The rate is determined by what is sold, not who buys it. Each product or service has its correct rate; a single invoice can legitimately carry multiple rates (e.g., a 20% service line and a 10% product line).

Monthly filing rhythm

VAT is filed monthly. The VAT return for a given month is filed by the 26th of the following month, with payment due shortly after. Miss it and penalties plus interest apply automatically — there's no informal grace period.

For a foreign parent, the practical point is cadence: this is not a quarterly or annual event. Your Turkish finance team or CPA files VAT every single month, and the data feeding that return must be clean and complete each month.

The withholding mechanism (KDV tevkifatı) — the surprise

This is what catches foreign operators off guard. In certain sectors and for certain buyers, VAT is partially withheld by the buyer rather than fully paid to the seller. The buyer then remits the withheld portion directly to the tax authority via a separate return (KDV2).

Examples of sectors where withholding commonly applies: construction/contracting, cleaning services, labour supply, consulting to specified buyers, scrap metal, and fabrication work. The withholding ratio varies by sector (for instance, a large share of the VAT is withheld on cleaning and labour services).

Why it matters to you:

  • If your subsidiary buys such services, you may be the party responsible for withholding and remitting part of the VAT — and filing the KDV2 return monthly by the 26th.
  • If your subsidiary sells such services to specified buyers, your invoice must show the withholding correctly, or it will be disputed.

Getting withholding wrong is one of the most common Turkish VAT errors. The fix is to define, per supplier and per service type, whether withholding applies — and let the system apply it automatically.

VAT refunds

If your subsidiary makes sales at the reduced rates (1% or 10%) while paying 20% VAT on its inputs, it accumulates a VAT credit that can be refunded. For 2026, the lower threshold for refunds arising from reduced-rate transactions is 164,000 TRY; amounts below that are used as offsets rather than cash refunds.

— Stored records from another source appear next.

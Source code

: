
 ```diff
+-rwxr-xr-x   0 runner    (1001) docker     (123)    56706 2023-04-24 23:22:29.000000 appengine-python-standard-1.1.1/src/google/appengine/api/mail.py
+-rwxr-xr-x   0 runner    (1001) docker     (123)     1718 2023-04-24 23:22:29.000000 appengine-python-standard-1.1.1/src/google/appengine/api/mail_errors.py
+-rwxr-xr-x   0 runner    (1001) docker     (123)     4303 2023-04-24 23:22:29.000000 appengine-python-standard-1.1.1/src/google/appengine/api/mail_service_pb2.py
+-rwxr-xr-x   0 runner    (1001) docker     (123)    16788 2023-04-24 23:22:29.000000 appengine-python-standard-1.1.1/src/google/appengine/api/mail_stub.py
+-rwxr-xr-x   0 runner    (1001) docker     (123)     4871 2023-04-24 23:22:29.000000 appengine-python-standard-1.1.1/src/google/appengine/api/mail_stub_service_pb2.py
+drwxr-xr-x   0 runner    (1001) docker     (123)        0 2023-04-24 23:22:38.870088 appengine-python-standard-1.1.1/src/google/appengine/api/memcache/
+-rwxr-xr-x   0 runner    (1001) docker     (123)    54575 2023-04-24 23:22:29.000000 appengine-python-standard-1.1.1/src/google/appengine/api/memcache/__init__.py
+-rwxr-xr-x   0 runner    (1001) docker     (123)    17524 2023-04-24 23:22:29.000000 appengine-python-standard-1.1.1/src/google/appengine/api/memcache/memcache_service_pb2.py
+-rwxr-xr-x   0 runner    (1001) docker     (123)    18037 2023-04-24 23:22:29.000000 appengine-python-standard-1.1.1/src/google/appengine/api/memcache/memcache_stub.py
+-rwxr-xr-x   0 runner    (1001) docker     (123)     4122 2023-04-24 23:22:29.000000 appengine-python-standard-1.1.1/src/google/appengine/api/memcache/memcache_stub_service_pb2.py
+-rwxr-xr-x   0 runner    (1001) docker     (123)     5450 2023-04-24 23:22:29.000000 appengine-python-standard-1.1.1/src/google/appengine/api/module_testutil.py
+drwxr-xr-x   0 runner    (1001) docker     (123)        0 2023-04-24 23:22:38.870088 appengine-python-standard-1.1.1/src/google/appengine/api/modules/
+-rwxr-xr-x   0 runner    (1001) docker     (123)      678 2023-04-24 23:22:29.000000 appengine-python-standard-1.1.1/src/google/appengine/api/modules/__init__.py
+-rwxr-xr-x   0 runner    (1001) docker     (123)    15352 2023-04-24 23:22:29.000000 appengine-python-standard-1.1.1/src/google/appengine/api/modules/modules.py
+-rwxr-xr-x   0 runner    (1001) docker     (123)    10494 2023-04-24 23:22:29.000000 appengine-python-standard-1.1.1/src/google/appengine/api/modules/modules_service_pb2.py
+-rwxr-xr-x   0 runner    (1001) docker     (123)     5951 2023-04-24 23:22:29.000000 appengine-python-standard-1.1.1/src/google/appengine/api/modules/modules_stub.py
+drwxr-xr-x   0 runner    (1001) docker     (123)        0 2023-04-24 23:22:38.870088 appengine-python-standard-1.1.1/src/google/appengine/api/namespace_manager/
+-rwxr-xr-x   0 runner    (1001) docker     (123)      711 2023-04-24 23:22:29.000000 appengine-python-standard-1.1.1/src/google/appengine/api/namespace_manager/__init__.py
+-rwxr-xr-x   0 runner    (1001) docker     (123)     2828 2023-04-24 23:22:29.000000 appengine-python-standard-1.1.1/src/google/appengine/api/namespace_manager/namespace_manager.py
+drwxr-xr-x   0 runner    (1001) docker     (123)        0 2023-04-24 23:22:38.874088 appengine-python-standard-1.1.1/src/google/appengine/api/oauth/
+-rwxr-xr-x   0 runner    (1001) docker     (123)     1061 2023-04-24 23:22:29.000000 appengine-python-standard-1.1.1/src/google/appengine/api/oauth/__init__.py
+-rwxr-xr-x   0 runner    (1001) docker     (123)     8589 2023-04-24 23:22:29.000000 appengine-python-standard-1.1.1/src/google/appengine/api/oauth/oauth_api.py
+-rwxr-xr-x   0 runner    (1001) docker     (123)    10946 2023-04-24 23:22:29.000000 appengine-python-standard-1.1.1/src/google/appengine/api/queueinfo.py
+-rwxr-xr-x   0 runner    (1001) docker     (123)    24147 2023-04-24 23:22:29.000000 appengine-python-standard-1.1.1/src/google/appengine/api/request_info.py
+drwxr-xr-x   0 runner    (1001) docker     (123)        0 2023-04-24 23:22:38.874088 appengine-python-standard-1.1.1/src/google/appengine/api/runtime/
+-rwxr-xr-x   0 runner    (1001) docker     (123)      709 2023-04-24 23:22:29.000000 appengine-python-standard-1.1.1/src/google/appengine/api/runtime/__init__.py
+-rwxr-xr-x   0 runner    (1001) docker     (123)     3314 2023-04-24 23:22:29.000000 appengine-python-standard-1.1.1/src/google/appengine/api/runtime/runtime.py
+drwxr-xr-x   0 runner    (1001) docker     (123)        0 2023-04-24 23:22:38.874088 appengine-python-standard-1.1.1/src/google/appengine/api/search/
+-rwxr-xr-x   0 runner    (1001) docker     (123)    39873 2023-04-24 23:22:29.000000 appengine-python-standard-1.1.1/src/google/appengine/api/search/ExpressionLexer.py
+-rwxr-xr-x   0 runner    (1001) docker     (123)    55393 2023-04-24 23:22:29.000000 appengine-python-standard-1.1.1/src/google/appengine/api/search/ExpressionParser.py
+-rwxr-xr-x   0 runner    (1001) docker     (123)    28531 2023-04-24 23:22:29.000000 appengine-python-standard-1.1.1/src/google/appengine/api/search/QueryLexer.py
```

Exporters are a special case: exports are generally zero-rated, so exporters accumulate input VAT that becomes refundable. For a foreign-owned exporter, managing this refund well is real cash flow — the input VAT you can recover is money, and tracking which input relates to which export is what makes the refund claim succeed.

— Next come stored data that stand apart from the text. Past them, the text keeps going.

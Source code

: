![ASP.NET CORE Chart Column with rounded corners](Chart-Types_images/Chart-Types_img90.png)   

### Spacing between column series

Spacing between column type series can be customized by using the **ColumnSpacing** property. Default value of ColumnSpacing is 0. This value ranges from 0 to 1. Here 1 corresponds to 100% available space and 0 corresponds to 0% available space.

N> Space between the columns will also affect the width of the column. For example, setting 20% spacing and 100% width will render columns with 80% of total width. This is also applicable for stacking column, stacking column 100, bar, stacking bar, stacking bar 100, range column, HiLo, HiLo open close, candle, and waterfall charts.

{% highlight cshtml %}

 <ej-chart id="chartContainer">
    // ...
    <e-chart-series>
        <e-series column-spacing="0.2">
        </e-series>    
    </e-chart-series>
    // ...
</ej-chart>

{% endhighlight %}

What your finance team must get right

  • Correct rate on every line — set per product/service, not entered manually each time
  • Withholding profiles — per supplier and service type, applied automatically
  • Monthly VAT return data clean by the 26th
  • KDV2 (withholding) return filed monthly where applicable
  • Refund tracking — linking input VAT to reduced-rate or export sales

How Birasyo helps

Birasyo ERP assigns the correct VAT rate per product and applies it automatically on every invoice line, including mixed-rate invoices. Withholding is configured per supplier and service type, so KDV tevkifatı is applied and the KDV2 data prepared without manual judgement. Monthly VAT and KDV2 summaries are produced for your CPA, and input VAT is tracked against reduced-rate and export sales to support refund claims.

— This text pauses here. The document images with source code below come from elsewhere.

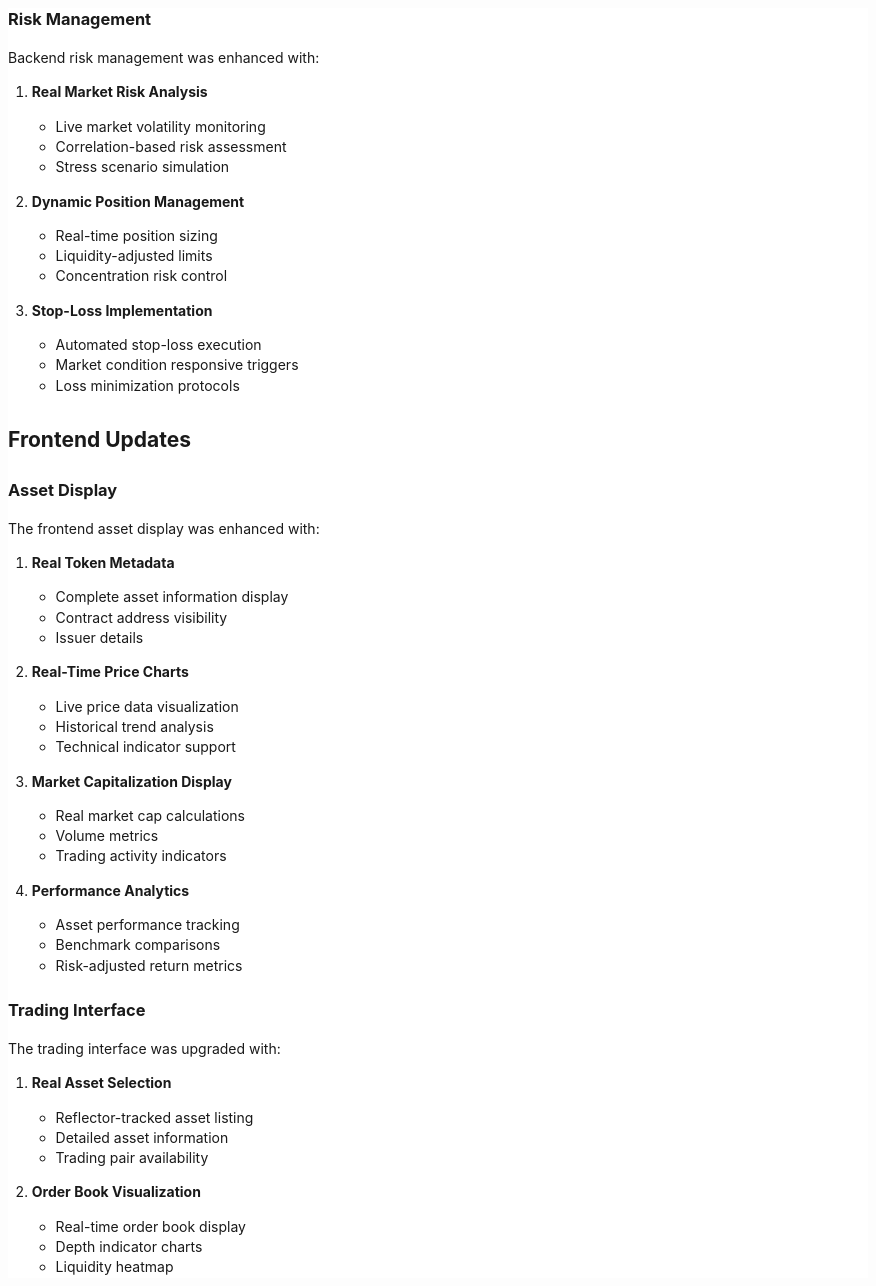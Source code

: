 ### Risk Management

Backend risk management was enhanced with:

1. **Real Market Risk Analysis**
   - Live market volatility monitoring
   - Correlation-based risk assessment
   - Stress scenario simulation

2. **Dynamic Position Management**
   - Real-time position sizing
   - Liquidity-adjusted limits
   - Concentration risk control

3. **Stop-Loss Implementation**
   - Automated stop-loss execution
   - Market condition responsive triggers
   - Loss minimization protocols

## Frontend Updates

### Asset Display

The frontend asset display was enhanced with:

1. **Real Token Metadata**
   - Complete asset information display
   - Contract address visibility
   - Issuer details

2. **Real-Time Price Charts**
   - Live price data visualization
   - Historical trend analysis
   - Technical indicator support

3. **Market Capitalization Display**
   - Real market cap calculations
   - Volume metrics
   - Trading activity indicators

4. **Performance Analytics**
   - Asset performance tracking
   - Benchmark comparisons
   - Risk-adjusted return metrics

### Trading Interface

The trading interface was upgraded with:

1. **Real Asset Selection**
   - Reflector-tracked asset listing
   - Detailed asset information
   - Trading pair availability

2. **Order Book Visualization**
   - Real-time order book display
   - Depth indicator charts
   - Liquidity heatmap

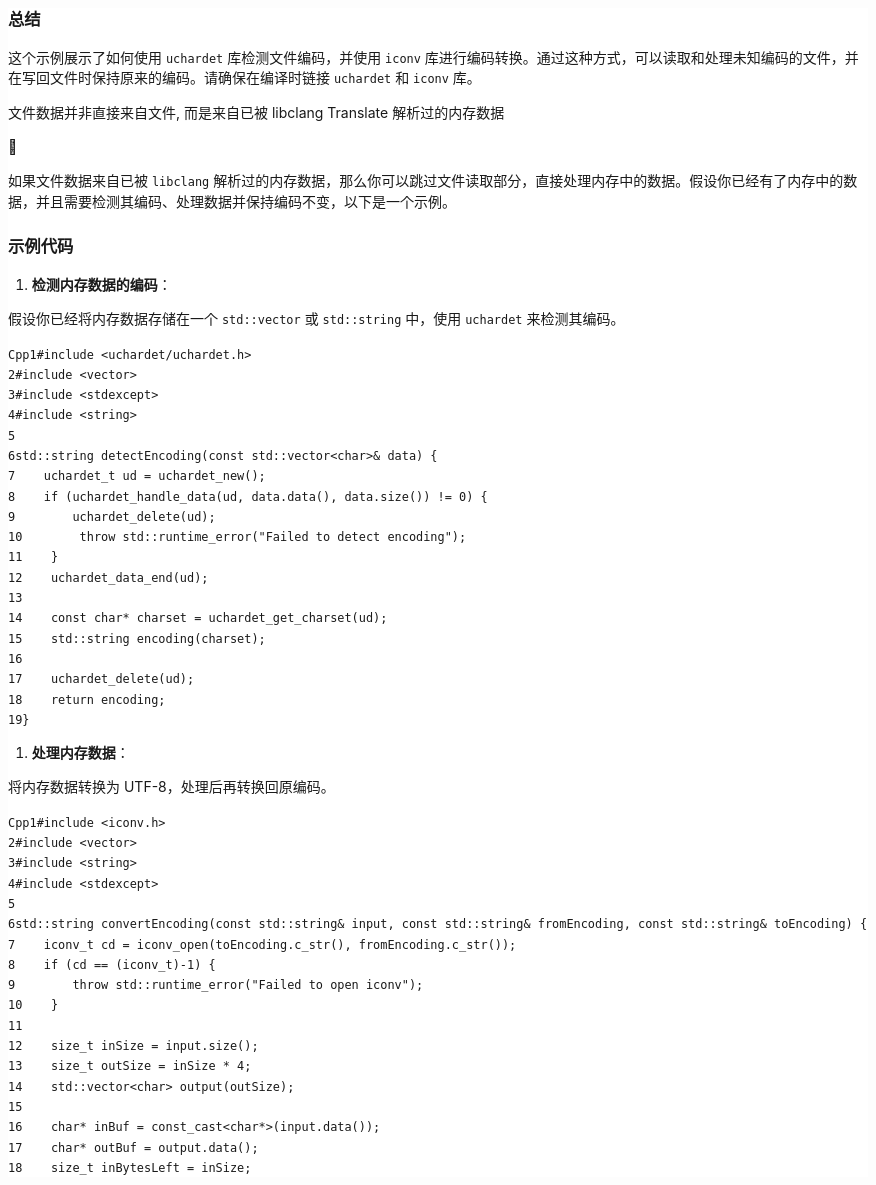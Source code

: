### 总结

这个示例展示了如何使用 `uchardet` 库检测文件编码，并使用 `iconv` 库进行编码转换。通过这种方式，可以读取和处理未知编码的文件，并在写回文件时保持原来的编码。请确保在编译时链接 `uchardet` 和 `iconv` 库。



文件数据并非直接来自文件, 而是来自已被 libclang Translate 解析过的内存数据



🤖



如果文件数据来自已被 `libclang` 解析过的内存数据，那么你可以跳过文件读取部分，直接处理内存中的数据。假设你已经有了内存中的数据，并且需要检测其编码、处理数据并保持编码不变，以下是一个示例。

### 示例代码

1. **检测内存数据的编码**：

假设你已经将内存数据存储在一个 `std::vector` 或 `std::string` 中，使用 `uchardet` 来检测其编码。

```
Cpp1#include <uchardet/uchardet.h>
2#include <vector>
3#include <stdexcept>
4#include <string>
5
6std::string detectEncoding(const std::vector<char>& data) {
7    uchardet_t ud = uchardet_new();
8    if (uchardet_handle_data(ud, data.data(), data.size()) != 0) {
9        uchardet_delete(ud);
10        throw std::runtime_error("Failed to detect encoding");
11    }
12    uchardet_data_end(ud);
13
14    const char* charset = uchardet_get_charset(ud);
15    std::string encoding(charset);
16
17    uchardet_delete(ud);
18    return encoding;
19}
```

1. **处理内存数据**：

将内存数据转换为 UTF-8，处理后再转换回原编码。

```
Cpp1#include <iconv.h>
2#include <vector>
3#include <string>
4#include <stdexcept>
5
6std::string convertEncoding(const std::string& input, const std::string& fromEncoding, const std::string& toEncoding) {
7    iconv_t cd = iconv_open(toEncoding.c_str(), fromEncoding.c_str());
8    if (cd == (iconv_t)-1) {
9        throw std::runtime_error("Failed to open iconv");
10    }
11
12    size_t inSize = input.size();
13    size_t outSize = inSize * 4;
14    std::vector<char> output(outSize);
15
16    char* inBuf = const_cast<char*>(input.data());
17    char* outBuf = output.data();
18    size_t inBytesLeft = inSize;
```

Explore Birasyo for foreign-owned operations →

Summary

Turkish VAT is not a flat sales tax: three rates set by product, monthly filing by the 26th, a withholding mechanism that can make the buyer responsible, and refunds that are real cash for reduced-rate sellers and exporters. Get the rate-per-product and withholding-per-supplier set up correctly at the source, and monthly VAT becomes routine instead of a recurring source of errors.


Sources: VAT rate change under Presidential Decision No. 7346 (Official Gazette, 7 July 2023; effective 10 July 2023) raising the standard rate to 20% and the reduced rate to 10%; current rates and the 2026 reduced-rate refund threshold of 164,000 TRY per Gelir İdaresi Başkanlığı (gib.gov.tr) and Turkish CPA sources. General information, not tax advice — confirm specifics with a licensed Turkish CPA.